As readers may recall, we have seen and written about this circus before. My old company Donn lost a lot of money on this approach decades ago. I also wrote last year how Marriott Corporation is focusing on this as a way to lower construction costs and speed up the timetable to open new properties.

The article does point out some of the issues to making factory produced construction a reality. The construction industry is still very, very local in nature. Construction building codes vary, state by state, county by county and even city by city. Unions are a very complex factor as they are potentially losing work for their people. And although there are more national builders today, there are still a lot of small, local builders.  And that doesn’t cover the cyclical nature or interest rate sensitivity of construction, etc.

Having been in the building materials/construction industry most of my career, I would remind SoftBank that this is a very tough business that doesn’t change much or very quickly. But, then again, so was the taxi cab business.

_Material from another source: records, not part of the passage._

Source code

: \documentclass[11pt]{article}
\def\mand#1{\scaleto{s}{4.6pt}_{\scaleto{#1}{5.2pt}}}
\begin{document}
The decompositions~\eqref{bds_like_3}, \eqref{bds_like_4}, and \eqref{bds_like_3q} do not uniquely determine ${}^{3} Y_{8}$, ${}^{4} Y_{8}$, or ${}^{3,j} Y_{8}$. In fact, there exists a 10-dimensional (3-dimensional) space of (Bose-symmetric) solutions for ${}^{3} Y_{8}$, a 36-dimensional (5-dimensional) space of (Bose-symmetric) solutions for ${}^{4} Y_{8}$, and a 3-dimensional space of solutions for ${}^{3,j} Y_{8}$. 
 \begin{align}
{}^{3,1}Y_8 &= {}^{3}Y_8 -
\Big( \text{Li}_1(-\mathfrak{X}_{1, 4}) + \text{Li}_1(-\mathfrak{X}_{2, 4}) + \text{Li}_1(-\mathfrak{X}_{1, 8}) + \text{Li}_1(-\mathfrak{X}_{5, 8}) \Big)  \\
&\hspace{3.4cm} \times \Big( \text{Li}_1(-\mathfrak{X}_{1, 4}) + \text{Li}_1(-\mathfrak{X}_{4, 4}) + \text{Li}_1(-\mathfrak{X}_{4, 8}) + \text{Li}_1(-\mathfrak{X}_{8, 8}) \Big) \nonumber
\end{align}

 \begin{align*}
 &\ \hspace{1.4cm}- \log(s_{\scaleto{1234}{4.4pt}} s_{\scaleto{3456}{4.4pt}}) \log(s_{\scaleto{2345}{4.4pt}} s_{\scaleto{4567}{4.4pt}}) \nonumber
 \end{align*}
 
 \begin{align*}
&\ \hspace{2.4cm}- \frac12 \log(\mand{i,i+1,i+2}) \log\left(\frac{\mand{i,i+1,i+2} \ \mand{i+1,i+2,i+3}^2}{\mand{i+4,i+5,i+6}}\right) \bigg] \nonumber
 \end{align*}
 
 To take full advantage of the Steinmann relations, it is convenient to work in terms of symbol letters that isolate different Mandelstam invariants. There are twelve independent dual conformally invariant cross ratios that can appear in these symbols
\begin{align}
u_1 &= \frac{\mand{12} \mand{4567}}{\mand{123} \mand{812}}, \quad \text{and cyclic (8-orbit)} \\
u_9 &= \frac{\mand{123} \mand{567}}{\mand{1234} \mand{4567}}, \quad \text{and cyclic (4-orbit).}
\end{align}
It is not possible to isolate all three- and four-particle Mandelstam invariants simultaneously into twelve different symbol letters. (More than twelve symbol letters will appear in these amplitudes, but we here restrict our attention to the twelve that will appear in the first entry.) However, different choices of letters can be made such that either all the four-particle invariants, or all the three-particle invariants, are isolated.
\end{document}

I am just not sure that “technology” is going to change construction in the same way or in the near term future.

The Wall Street Journal recently ran a story about the government’s watchdog, the SEC, having concerns about the quality of audit reports issued by one of the Big Four CPA firms, KPMG. This resulted in an indictment of several people. What the government noted was poor audit quality based on their review. Big 4 CPA firms have also been charged with fraud in other high-profile cases. In fact, government test audits of all the Big Four firm’s work show that about 25% of all audits were what they call, “deficient”.

The issue is that investors rely on the outside auditors to check the accuracy of a firm’s financial reports. The SEC and the federal government has focused on this since the bankruptcies and accounting scandals involving Enron and World-Com in the early 2000s. And the Big Four CPA firms audit almost all the public firms in the Standard and Poor’s 500. So, this is not a good thing, no matter how you look at it.

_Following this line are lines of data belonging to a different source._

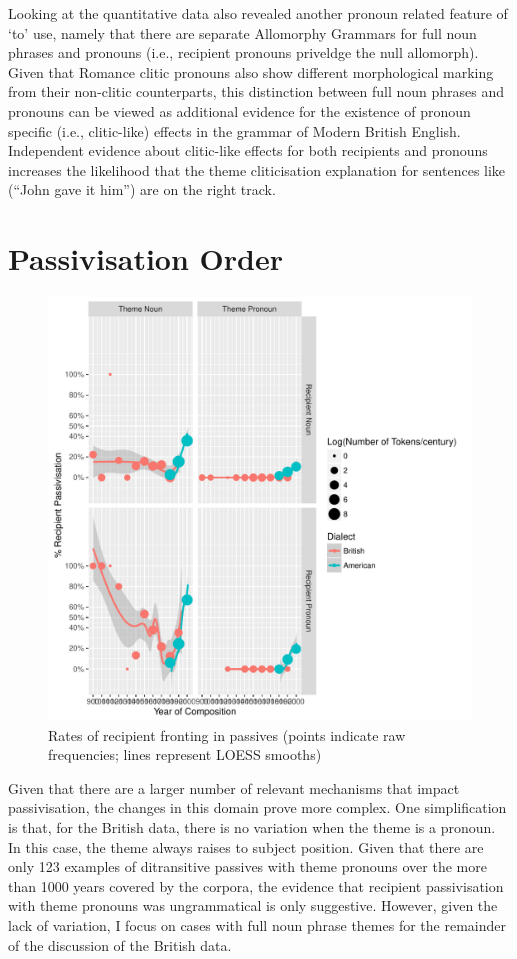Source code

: 	Looking at the quantitative data also revealed another pronoun related feature of `to' use, namely that there are separate Allomorphy Grammars for full noun phrases and pronouns (i.e., recipient pronouns priveldge the null allomorph). Given that Romance clitic pronouns also show different morphological marking from their non-clitic counterparts, this distinction between full noun phrases and pronouns can be viewed as additional evidence for the existence of pronoun specific (i.e., clitic-like) effects in the grammar of Modern British English. Independent evidence about clitic-like effects for both recipients and pronouns increases the likelihood that the theme cliticisation explanation for sentences like (``John gave it him'') are on the right track.

\section{Passivisation Order}
	\begin{figure}[p!]
		\includegraphics[width=.9\linewidth]{../images/rec-pas-graph}
		\caption{Rates of recipient fronting in passives (points indicate raw frequencies; lines represent LOESS smooths)}
		\label{fig:rec-pas}
	\end{figure}


	Given that there are a larger number of relevant mechanisms that impact passivisation, the changes in this domain prove more complex. One simplification is that, for the British data, there is no variation when the theme is a pronoun. In this case, the theme always raises to subject position. Given that there are only 123 examples of ditransitive passives with theme pronouns over the more than 1000 years covered by the corpora, the evidence that recipient passivisation with theme pronouns was ungrammatical is only suggestive. However, given the lack of variation, I focus on cases with full noun phrase themes for the remainder of the discussion of the British data.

As a former CPA in public accounting and a former CFO who worked with auditors for  decades, I have some thoughts for the Big Four CPA firms.

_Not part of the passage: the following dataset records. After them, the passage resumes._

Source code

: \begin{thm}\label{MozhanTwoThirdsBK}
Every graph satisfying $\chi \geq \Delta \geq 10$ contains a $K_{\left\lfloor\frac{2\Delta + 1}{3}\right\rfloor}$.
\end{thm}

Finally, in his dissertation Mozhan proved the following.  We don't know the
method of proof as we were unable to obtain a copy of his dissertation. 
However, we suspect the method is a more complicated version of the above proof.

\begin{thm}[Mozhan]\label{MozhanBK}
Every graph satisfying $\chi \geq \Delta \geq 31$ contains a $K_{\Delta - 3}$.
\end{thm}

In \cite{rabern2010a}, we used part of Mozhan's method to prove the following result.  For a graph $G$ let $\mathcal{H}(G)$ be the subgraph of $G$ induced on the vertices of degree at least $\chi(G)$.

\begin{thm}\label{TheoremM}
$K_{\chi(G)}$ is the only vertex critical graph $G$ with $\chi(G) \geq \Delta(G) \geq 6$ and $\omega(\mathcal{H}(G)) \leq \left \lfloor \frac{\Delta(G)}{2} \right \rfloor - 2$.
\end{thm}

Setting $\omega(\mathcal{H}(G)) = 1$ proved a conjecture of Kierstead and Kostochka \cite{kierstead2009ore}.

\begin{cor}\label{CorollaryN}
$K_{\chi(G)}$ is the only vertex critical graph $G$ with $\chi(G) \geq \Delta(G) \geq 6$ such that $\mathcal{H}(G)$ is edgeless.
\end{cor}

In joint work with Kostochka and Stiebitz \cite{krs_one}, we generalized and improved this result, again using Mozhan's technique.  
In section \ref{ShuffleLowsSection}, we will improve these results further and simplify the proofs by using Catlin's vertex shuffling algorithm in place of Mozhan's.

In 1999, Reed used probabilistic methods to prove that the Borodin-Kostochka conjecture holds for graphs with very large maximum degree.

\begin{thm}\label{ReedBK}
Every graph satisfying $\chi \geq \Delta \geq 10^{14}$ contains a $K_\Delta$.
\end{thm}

Training is first. Accounting firms send their new staff to a couple week training program. This is nowhere near enough. When I was an entry level staff person, I understood very little about internal controls, proper procedures, and really the whole auditing process. It took into my third or fourth year before I felt comfortable. More hands on training ever few months would have helped even though this is expensive.

Supervision is next. CPA firms have a very clear hierarchy of command where each layer above supervises and reviews the work of those below. The Senior on an audit might have a handful of staff reporting to them which does not sound unreasonable. But the Senior auditor also has work only they can do, like taxes, and rarely has enough time to supervise and help train their staff. Managers supervise Seniors but a bunch of them at once on often very different types of audits. More time needs to be allocated for review and supervision so that audit quality can improve.

Finally, we need a clear and mutually agreed understanding of what an audit is and what it is not. Audits are not meant to detect fraud yet many people believe they are. If fraud is found, however, it must be reported. As the government completes all these test audits perhaps the expectations versus the deliverables of an audit can become less fuzzy.  We also have whole new issues these days with technology,  cyber crimes and data security that did not exist that long ago. The responsibility of the auditor needs to be re-defined.

All of these items will take more audit time and thus audits will cost more. That will  become a reality. Historically, audit clients put constant pressure on their auditors to lower their fee. Going forward, if we want to improve audit quality and significantly reduce deficient work, audits will cost more. The investing public deserves it.